Dataset excerpts:
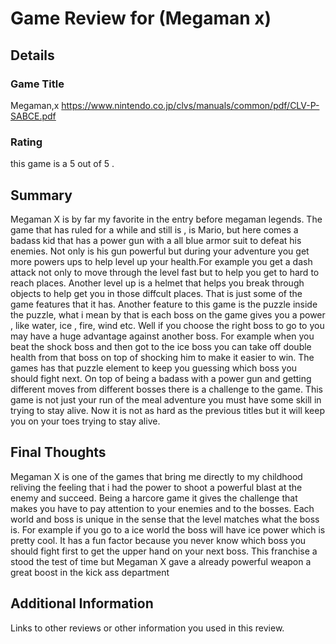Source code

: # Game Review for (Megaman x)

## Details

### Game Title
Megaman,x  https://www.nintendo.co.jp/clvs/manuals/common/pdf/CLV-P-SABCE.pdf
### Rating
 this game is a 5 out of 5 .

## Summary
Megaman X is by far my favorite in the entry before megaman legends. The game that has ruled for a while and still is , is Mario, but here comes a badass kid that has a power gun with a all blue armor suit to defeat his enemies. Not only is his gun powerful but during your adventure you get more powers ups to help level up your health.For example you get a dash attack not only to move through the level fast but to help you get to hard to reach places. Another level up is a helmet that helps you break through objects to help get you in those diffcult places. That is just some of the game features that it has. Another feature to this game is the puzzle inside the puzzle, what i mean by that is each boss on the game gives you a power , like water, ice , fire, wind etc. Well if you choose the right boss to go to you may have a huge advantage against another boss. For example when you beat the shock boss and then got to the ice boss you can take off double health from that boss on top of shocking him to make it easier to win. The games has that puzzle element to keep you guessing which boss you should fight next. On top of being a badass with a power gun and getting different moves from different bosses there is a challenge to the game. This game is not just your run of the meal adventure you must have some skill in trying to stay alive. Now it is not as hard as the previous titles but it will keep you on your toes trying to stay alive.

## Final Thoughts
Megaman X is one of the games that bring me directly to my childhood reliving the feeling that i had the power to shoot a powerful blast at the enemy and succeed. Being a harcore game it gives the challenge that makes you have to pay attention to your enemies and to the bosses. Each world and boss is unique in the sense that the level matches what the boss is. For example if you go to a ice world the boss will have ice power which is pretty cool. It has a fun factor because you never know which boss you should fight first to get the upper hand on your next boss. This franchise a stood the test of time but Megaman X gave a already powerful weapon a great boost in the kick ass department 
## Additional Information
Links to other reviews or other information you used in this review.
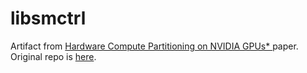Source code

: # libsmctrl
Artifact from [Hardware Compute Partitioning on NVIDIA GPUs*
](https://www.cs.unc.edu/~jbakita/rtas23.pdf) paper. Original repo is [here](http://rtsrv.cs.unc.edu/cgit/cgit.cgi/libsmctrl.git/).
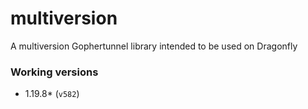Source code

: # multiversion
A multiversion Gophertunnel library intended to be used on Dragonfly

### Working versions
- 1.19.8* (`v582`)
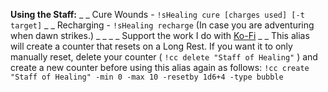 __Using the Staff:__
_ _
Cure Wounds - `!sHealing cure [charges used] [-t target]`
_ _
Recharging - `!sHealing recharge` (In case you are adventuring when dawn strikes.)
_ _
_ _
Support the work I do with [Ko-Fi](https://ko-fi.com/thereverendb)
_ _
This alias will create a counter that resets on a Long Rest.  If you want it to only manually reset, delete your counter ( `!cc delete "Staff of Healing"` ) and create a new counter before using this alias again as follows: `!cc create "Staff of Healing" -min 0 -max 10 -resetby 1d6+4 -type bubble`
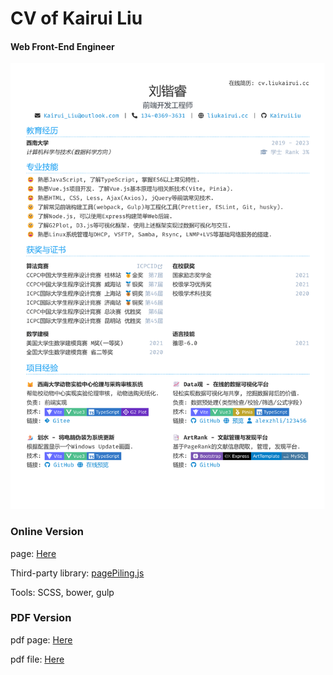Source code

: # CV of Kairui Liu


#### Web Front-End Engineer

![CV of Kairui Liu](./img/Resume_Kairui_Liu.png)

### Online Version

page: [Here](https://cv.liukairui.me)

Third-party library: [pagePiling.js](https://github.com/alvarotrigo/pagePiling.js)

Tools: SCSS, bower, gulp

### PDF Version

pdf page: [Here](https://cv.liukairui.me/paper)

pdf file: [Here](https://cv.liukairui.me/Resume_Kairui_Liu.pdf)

--

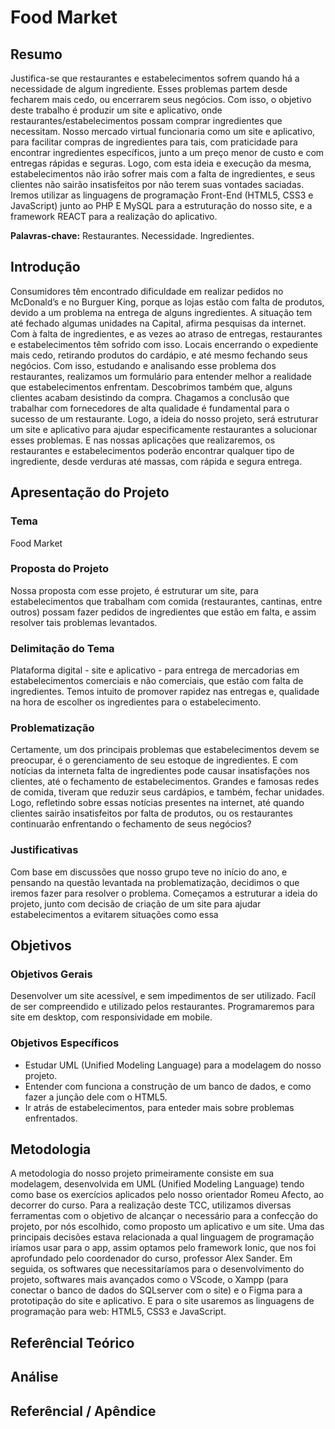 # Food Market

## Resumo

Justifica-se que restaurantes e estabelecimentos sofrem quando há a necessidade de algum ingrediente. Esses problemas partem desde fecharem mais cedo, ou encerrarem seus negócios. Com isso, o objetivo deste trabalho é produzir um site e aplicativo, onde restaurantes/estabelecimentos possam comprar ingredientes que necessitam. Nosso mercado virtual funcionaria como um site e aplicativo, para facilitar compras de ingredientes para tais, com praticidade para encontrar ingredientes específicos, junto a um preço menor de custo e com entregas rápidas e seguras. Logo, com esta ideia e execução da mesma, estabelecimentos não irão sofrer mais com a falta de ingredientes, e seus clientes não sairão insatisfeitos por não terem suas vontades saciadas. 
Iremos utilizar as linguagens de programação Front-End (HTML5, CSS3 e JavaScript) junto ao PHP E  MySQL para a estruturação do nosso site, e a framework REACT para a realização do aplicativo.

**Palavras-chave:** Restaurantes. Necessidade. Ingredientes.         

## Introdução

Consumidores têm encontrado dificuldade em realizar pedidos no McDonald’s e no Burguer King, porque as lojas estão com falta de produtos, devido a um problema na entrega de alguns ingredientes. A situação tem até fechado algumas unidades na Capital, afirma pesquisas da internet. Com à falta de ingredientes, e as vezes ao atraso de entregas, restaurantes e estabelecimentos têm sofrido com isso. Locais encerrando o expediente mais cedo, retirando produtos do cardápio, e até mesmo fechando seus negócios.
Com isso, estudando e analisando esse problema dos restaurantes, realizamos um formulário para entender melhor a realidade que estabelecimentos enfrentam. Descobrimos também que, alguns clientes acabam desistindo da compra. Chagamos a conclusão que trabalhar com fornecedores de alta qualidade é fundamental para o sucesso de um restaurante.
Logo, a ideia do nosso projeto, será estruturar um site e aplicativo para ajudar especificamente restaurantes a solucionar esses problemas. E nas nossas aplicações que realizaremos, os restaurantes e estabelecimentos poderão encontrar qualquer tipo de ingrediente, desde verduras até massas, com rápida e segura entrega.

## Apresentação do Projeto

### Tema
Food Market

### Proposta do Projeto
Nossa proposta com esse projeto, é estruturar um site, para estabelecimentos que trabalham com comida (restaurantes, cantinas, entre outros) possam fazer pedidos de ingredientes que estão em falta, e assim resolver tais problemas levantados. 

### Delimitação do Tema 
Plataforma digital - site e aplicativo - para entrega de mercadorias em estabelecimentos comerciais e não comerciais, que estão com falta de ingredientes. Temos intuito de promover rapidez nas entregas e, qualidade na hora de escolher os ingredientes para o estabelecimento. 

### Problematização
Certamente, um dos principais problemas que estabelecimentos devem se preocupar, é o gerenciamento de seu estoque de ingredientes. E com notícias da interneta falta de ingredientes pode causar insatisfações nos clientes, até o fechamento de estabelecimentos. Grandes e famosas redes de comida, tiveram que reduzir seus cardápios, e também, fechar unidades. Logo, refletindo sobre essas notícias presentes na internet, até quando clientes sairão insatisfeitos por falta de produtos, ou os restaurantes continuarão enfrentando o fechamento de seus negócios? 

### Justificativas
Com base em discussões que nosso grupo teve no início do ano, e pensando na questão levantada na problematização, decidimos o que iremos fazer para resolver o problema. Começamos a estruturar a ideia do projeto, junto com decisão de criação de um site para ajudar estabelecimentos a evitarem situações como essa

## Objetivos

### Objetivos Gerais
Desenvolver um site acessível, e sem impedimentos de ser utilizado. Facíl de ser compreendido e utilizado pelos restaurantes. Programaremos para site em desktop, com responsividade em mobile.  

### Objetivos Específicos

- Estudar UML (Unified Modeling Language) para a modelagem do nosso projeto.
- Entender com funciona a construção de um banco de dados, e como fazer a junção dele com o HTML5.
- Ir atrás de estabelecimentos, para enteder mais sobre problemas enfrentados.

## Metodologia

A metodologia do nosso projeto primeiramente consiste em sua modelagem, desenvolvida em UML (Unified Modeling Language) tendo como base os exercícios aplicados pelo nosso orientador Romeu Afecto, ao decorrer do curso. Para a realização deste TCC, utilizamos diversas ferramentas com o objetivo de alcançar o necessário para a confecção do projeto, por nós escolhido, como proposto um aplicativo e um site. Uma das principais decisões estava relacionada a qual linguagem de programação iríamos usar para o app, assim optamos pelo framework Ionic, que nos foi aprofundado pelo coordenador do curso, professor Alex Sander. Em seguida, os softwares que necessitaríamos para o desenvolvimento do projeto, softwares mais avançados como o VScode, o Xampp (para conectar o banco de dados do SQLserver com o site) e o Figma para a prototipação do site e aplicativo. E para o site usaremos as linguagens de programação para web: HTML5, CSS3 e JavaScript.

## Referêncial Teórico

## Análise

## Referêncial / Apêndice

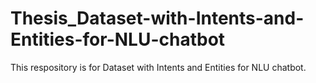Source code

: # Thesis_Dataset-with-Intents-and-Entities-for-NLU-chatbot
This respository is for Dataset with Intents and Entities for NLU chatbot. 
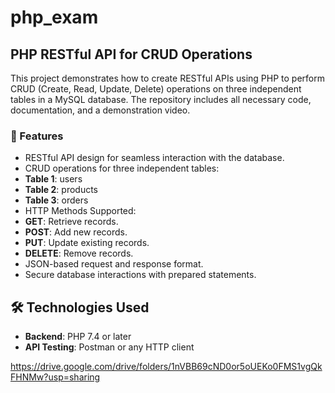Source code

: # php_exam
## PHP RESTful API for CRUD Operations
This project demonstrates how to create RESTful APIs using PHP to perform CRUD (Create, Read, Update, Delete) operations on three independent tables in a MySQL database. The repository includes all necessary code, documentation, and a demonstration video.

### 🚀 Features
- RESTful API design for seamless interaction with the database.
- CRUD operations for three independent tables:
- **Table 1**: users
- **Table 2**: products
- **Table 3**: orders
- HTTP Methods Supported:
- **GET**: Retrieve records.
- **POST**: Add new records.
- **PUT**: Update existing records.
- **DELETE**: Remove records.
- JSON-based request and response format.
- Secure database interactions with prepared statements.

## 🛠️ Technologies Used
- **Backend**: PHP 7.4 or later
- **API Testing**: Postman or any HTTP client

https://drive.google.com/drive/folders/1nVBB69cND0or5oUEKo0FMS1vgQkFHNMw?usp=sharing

* * *

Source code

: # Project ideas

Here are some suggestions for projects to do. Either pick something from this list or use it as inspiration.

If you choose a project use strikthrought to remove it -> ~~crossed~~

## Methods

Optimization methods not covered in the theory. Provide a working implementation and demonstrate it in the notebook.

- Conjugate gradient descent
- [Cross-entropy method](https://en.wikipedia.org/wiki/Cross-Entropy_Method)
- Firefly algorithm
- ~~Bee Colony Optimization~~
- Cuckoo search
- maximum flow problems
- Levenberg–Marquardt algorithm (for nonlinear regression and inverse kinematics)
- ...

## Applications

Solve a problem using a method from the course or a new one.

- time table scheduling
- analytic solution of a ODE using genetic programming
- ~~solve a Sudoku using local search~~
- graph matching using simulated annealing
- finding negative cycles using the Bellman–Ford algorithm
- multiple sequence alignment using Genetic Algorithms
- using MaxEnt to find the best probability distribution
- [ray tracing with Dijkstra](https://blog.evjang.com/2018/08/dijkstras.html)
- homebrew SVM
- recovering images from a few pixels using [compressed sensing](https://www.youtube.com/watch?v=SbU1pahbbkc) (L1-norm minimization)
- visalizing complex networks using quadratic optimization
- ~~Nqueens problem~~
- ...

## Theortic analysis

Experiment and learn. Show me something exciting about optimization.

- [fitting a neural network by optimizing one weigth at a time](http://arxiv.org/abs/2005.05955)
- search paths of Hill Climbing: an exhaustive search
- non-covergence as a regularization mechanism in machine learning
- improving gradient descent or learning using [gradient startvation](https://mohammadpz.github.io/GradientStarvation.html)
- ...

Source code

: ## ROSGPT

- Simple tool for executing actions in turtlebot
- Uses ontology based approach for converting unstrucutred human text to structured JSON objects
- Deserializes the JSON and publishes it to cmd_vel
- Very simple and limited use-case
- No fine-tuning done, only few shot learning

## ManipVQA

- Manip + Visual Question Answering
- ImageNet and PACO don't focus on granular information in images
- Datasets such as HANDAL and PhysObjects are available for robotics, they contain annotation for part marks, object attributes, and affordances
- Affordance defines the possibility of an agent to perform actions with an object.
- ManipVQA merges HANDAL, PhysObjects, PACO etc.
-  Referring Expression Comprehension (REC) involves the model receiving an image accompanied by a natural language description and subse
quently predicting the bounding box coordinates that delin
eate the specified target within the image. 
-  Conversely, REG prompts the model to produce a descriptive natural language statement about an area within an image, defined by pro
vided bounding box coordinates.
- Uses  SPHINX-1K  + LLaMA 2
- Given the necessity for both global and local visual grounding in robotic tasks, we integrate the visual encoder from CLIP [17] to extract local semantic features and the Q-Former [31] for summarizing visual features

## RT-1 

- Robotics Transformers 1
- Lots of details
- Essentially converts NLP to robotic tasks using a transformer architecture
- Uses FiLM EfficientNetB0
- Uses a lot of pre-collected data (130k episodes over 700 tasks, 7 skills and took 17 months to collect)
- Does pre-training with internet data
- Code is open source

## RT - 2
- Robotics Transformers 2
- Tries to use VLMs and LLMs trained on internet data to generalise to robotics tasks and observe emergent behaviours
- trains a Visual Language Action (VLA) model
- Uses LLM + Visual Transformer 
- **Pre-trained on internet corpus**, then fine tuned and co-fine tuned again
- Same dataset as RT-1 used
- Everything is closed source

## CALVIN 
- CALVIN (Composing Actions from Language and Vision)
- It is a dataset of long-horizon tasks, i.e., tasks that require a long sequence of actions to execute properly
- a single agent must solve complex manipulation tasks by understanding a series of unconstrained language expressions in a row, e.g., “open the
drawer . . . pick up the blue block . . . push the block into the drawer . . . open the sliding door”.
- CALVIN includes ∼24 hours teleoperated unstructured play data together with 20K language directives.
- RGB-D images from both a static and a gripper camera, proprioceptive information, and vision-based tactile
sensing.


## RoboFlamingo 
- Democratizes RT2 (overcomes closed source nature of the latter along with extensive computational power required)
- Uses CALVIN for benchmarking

• What this task involves: Whenever a line in the data holds "resolver", copy that line.

• Solution to this exercise:
Nossa proposta com esse projeto, é estruturar um site, para estabelecimentos que trabalham com comida (restaurantes, cantinas, entre outros) possam fazer pedidos de ingredientes que estão em falta, e assim resolver tais problemas levantados. 
Com base em discussões que nosso grupo teve no início do ano, e pensando na questão levantada na problematização, decidimos o que iremos fazer para resolver o problema. Começamos a estruturar a ideia do projeto, junto com decisão de criação de um site para ajudar estabelecimentos a evitarem situações como essa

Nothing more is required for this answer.